Extended Data Fig. 9 ∣. Additional analysis of de novo DNA methylation in Dnmt3a2-complemented TKO ESCs.

a, Counts of hypermethylated and hypomethylated differentially methylated regions (DMRs) called for each mutant Dnmt3a2 compared to wild-type Dnmt3a2. b, Overlap of called DMRs with three genomic annotations: CpG islands (gray), genic regions (red), and intergenic regions (blue). Hypermethylated and hypomethylated DMRs for each mutant were considered separately. The plot displays the percentage of DMRs in each group with any overlap with each genomic annotation. c, CpG methylation within 10 kb genomic bins ranked into quartiles based on normalized H3K4me3 ChIP-seq signal (n = 23,379 bins per quartile).
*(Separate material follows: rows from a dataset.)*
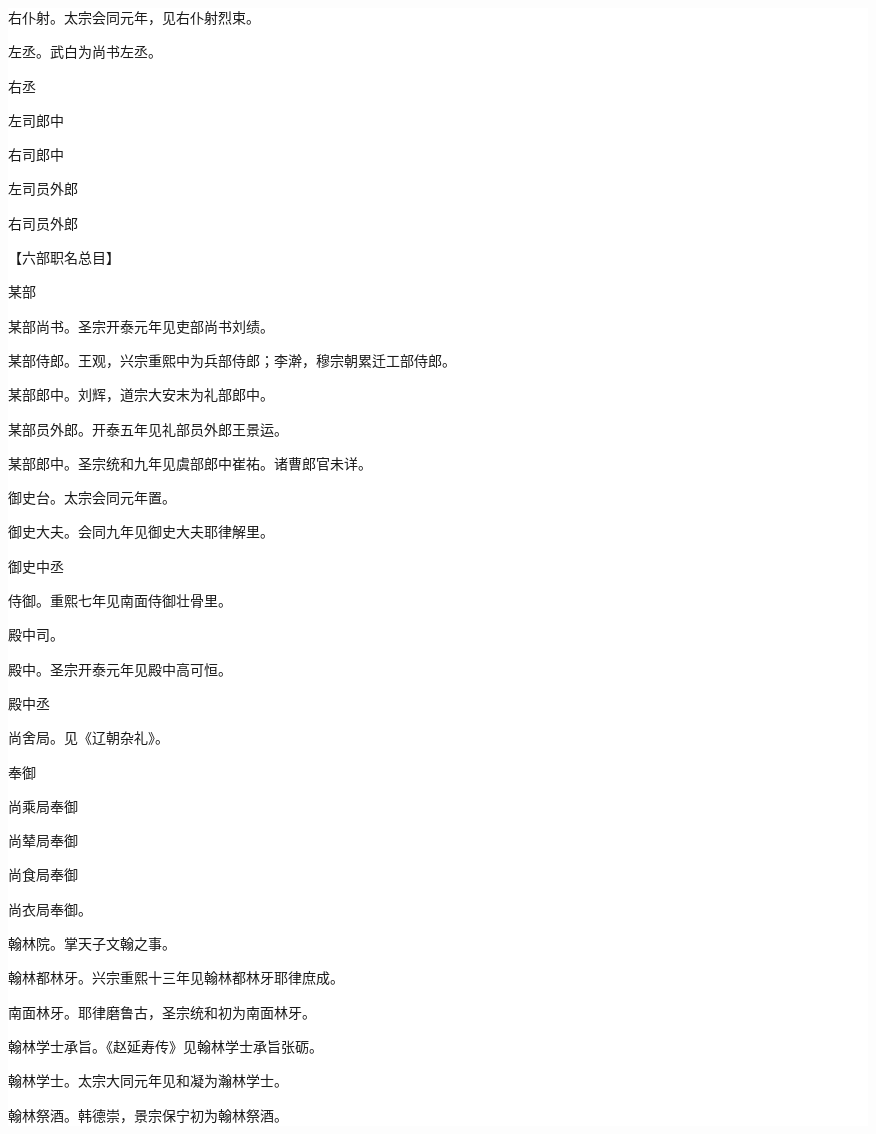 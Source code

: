 右仆射。太宗会同元年，见右仆射烈束。

左丞。武白为尚书左丞。

右丞

左司郎中

右司郎中

左司员外郎

右司员外郎

【六部职名总目】

某部

某部尚书。圣宗开泰元年见吏部尚书刘绩。

某部侍郎。王观，兴宗重熙中为兵部侍郎；李澣，穆宗朝累迁工部侍郎。

某部郎中。刘辉，道宗大安末为礼部郎中。

某部员外郎。开泰五年见礼部员外郎王景运。

某部郎中。圣宗统和九年见虞部郎中崔祐。诸曹郎官未详。

御史台。太宗会同元年置。

御史大夫。会同九年见御史大夫耶律解里。

御史中丞

侍御。重熙七年见南面侍御壮骨里。

殿中司。

殿中。圣宗开泰元年见殿中高可恒。

殿中丞

尚舍局。见《辽朝杂礼》。

奉御

尚乘局奉御

尚辇局奉御

尚食局奉御

尚衣局奉御。

翰林院。掌天子文翰之事。

翰林都林牙。兴宗重熙十三年见翰林都林牙耶律庶成。

南面林牙。耶律磨鲁古，圣宗统和初为南面林牙。

翰林学士承旨。《赵延寿传》见翰林学士承旨张砺。

翰林学士。太宗大同元年见和凝为瀚林学士。

翰林祭酒。韩德崇，景宗保宁初为翰林祭酒。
Center line, median; box, interquartile range; whiskers, up to 1.5 × interquartile range per the Tukey method; outliers not shown. d, Difference in CpG methylation between top and bottom H3K36me2 quartiles for each sample. 10 kb genomic bins (n = 93,516 total) were grouped into quartiles, and the average methylation in the median bins from the top and bottom quartiles were compared. Biological replicates are shown separately (n = 2). e, CpG methylation within 10 kb genomic bins ranked into quantiles (n = 1,000 quantiles) based on normalized H3K36me2 ChIP-seq signal. The average bin methylation for each quantile is plotted against the H3K36me2 signal. For a–e, only CpGs with 5× coverage across all samples were considered. Methylation values in c and e represent the average of two biological replicates.